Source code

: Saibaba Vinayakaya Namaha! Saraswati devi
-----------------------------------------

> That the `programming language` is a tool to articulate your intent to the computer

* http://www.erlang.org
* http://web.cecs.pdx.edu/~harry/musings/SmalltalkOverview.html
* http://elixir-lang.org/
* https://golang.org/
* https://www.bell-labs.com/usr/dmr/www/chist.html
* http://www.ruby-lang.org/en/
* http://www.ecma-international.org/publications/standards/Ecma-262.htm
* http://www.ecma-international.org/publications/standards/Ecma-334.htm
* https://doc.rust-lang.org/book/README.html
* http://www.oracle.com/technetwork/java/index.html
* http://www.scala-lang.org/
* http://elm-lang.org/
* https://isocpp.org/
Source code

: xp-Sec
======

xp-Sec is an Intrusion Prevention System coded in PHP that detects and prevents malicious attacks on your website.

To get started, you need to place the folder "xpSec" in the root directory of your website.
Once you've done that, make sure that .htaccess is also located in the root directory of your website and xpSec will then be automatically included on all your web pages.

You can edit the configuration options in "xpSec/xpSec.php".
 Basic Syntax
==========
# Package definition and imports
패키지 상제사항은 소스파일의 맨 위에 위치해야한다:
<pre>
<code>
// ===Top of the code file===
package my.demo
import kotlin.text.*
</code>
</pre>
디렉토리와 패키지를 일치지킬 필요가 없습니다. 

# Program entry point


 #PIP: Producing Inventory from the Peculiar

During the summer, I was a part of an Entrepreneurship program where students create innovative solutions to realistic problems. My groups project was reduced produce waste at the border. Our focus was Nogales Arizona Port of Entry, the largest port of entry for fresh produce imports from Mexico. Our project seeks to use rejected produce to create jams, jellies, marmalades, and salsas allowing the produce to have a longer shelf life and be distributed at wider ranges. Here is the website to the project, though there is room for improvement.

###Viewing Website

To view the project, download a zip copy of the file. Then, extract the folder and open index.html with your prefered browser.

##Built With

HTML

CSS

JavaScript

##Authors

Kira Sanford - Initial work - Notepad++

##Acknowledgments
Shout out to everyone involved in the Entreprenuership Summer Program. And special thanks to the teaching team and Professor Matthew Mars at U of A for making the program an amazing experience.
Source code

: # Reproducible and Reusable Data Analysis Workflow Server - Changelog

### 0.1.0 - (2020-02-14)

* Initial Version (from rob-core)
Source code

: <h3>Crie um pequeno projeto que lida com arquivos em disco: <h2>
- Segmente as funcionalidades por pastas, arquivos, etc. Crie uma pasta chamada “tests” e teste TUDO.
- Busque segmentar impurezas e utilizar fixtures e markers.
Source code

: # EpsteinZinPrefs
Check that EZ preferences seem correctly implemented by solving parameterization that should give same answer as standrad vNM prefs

▸ **What you will do**: Please copy every line of the records above in which "project" appears.

▸ **Result of the exercise**:
During the summer, I was a part of an Entrepreneurship program where students create innovative solutions to realistic problems. My groups project was reduced produce waste at the border. Our focus was Nogales Arizona Port of Entry, the largest port of entry for fresh produce imports from Mexico. Our project seeks to use rejected produce to create jams, jellies, marmalades, and salsas allowing the produce to have a longer shelf life and be distributed at wider ranges. Here is the website to the project, though there is room for improvement.
To view the project, download a zip copy of the file. Then, extract the folder and open index.html with your prefered browser.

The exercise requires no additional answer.